When you say "per its name", could you be more explicit? What do you get for this:

$ ls -l /boot/*rescue*

Comment 7 Nick Levinson 2020-03-23 00:47:17 UTC
Per comment 4:

My guess is that a rescue kernel gets installed during a new installation of Fedora but not during an update or upgrade. If someone deleted the rescue kernel and then updates or upgrades, I don't know what happens.

lsinitrd listed hundreds of files but it was too much for me to figure out what apps I'd have when running a rescue. Those of us who rely on GUI because we so rarely use CLI that we don't maintain an intimate recall of commands will have the problem that apps, including utilities, seem often to have different names for GUI than they do for CLI, so reviewing the lsinitrd output is less informative for us.
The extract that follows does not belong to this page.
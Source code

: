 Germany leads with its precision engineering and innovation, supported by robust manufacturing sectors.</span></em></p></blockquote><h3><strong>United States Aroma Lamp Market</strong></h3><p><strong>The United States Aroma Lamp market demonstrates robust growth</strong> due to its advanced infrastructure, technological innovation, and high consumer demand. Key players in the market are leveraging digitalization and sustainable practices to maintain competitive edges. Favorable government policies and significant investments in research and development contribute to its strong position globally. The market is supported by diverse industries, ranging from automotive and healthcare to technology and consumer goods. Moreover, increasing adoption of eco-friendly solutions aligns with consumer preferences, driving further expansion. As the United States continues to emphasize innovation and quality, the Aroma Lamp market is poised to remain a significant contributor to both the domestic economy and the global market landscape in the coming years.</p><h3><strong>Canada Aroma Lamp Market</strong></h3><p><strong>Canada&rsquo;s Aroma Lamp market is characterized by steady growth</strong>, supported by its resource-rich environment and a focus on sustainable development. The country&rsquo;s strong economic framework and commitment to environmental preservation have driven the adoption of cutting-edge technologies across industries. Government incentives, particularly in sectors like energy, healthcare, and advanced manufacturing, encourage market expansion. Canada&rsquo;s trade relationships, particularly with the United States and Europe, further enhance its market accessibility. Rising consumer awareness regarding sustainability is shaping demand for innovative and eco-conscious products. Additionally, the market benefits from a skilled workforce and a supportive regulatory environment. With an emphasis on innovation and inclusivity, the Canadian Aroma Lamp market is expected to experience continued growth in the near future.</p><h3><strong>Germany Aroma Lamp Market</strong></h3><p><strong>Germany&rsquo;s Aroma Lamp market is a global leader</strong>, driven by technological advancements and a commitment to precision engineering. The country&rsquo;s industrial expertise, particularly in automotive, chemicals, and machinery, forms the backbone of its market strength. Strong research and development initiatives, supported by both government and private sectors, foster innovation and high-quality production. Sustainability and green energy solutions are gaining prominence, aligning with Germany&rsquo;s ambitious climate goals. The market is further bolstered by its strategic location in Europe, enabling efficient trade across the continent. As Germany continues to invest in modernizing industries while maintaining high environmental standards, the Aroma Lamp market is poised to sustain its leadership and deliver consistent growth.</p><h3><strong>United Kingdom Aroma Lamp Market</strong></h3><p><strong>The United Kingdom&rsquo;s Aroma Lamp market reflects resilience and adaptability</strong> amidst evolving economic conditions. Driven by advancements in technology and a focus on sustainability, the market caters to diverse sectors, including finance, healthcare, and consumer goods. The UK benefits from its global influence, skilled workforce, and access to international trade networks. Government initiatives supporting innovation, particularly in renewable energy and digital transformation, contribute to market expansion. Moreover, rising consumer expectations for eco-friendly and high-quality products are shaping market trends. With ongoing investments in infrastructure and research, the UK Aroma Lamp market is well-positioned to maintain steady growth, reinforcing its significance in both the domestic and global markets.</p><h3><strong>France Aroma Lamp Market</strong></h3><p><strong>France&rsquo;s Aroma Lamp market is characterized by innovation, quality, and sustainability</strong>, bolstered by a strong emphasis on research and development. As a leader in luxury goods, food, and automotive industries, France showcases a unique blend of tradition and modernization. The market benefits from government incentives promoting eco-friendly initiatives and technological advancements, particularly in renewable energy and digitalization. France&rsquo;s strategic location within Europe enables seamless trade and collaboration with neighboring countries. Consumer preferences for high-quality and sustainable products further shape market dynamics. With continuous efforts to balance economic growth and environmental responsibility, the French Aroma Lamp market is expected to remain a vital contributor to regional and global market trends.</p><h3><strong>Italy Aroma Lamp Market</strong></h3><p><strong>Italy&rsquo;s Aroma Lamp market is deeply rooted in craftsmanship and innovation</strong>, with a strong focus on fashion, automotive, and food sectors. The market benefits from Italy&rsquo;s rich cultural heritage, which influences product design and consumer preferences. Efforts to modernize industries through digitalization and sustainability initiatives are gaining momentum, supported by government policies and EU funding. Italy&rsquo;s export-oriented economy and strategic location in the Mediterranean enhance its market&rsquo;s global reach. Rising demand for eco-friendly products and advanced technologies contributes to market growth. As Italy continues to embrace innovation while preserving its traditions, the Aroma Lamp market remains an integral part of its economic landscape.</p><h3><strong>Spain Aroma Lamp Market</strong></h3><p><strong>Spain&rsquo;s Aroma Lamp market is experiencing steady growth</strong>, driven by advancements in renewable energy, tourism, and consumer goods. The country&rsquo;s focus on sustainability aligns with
Per comment 5: I'll see what happens with a component change.

Per comment 6:

I mentioned the rescue kernel's name, which was perhaps unfortunate on my part. I was referring to how the GRUB list identifies it, which is not exactly how ls -l /boot/*rescue* identifies it, but may be close enough.

ls -l /boot/*rescue* outputs this:

-rw-------. 1 root root 71061086 Dec  2  2018 /boot/initramfs-0-rescue-627807d457c340cf96d966eb875b9328.img -rwxr-xr-x. 1 root root  8618168 Dec  2  2018 /boot/vmlinuz-0-rescue-627807d457c340cf96d966eb875b9328

The GRUB list lately (before the update to 5.5.10-200.fc31) said this:

Fedora (5.5.9-200.fc31.x86_64) 31 (Thirty One)
. . . . .
Fedora (0-rescue-627807d457c340cf96d966eb875b9328) 30 Workstation Editi

To the right of the rescue line is a right-pointing arrow character and then the edge of the screen. Keyboarding either right-arrow or Enter got an old-style HDD login screen, not the rest of the GRUB list line.

Your current system kernel was 5.5.9-100.fc30.x86_64 and mine was 5.5.9-200.fc31.x86_64 (at least before Fedora updated to 5.5.10), so we were both running 5.5.9 but you were on F30 and I was on F31. I forgot or never knew what "200" or "100" means. I'm a little surprised that you had 5.5.9 for F30, because I think that means you passed up on upgrading to F31, but that likely doesn't affect either of our relationships to this issue.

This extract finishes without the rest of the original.